Stored items:
-- Opening Marker --

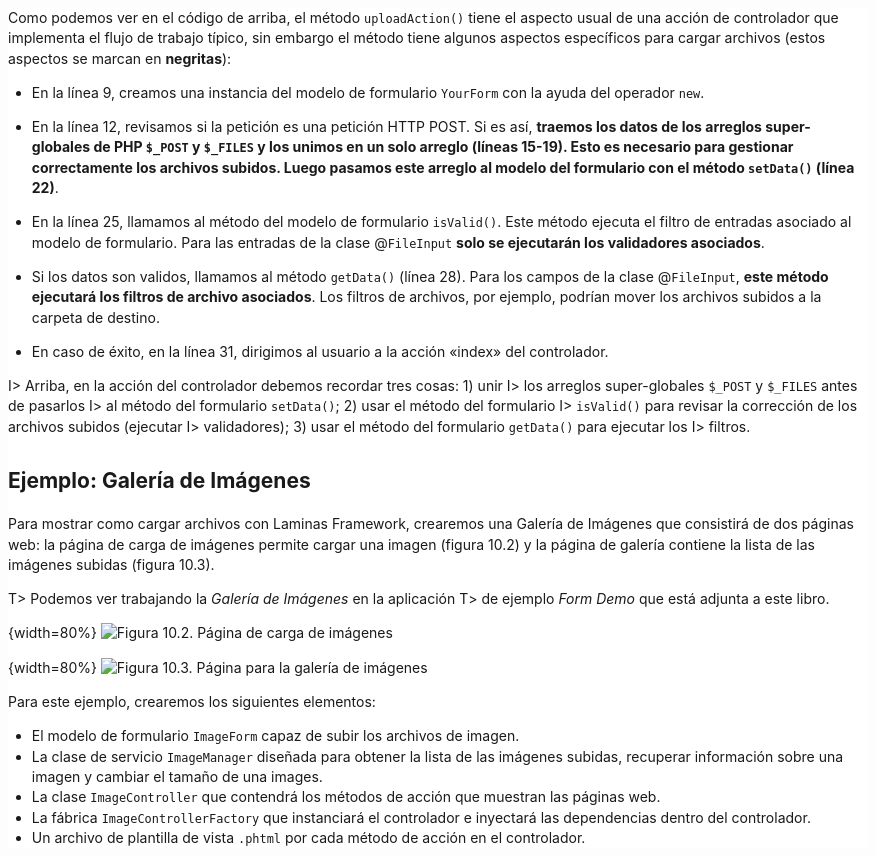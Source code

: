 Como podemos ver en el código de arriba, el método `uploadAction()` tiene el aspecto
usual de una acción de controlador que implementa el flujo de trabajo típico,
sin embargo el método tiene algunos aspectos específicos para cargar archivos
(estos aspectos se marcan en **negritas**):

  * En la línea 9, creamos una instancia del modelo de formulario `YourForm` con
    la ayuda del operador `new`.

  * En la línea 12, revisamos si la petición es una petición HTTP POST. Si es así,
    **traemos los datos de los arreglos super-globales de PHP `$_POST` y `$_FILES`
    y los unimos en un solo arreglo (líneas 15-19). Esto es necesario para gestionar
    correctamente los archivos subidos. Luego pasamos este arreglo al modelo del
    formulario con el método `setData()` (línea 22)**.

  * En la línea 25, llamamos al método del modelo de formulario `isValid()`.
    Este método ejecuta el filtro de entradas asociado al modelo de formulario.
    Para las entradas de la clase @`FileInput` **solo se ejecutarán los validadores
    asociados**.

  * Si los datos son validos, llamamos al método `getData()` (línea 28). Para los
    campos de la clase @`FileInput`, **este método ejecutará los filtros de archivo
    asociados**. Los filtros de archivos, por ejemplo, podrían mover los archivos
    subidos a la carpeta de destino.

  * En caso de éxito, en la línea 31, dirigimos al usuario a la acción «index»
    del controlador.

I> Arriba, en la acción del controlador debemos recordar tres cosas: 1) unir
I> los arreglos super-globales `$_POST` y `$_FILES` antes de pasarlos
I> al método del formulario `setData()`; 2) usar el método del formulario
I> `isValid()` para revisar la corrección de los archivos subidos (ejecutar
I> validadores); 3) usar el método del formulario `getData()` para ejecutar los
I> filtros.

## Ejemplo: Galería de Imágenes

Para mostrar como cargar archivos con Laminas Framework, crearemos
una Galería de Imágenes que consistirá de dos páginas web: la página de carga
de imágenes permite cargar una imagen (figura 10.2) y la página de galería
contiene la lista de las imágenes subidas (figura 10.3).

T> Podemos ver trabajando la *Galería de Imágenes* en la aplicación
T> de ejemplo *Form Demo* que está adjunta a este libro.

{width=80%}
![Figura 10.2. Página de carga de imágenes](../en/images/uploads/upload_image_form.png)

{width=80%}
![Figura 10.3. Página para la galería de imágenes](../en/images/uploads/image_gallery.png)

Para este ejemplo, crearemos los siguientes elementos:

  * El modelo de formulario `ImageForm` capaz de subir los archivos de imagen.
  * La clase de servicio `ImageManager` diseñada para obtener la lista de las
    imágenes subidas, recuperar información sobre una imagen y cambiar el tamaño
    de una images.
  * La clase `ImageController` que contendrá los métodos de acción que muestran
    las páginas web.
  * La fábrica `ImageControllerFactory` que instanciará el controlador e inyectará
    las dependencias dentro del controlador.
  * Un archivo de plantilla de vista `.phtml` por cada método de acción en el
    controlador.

-- Closing Marker --

Quote verbatim the line containing "las páginas web." and every line after it through the end of the records above.

    las páginas web.
  * La fábrica `ImageControllerFactory` que instanciará el controlador e inyectará
    las dependencias dentro del controlador.
  * Un archivo de plantilla de vista `.phtml` por cada método de acción en el
    controlador.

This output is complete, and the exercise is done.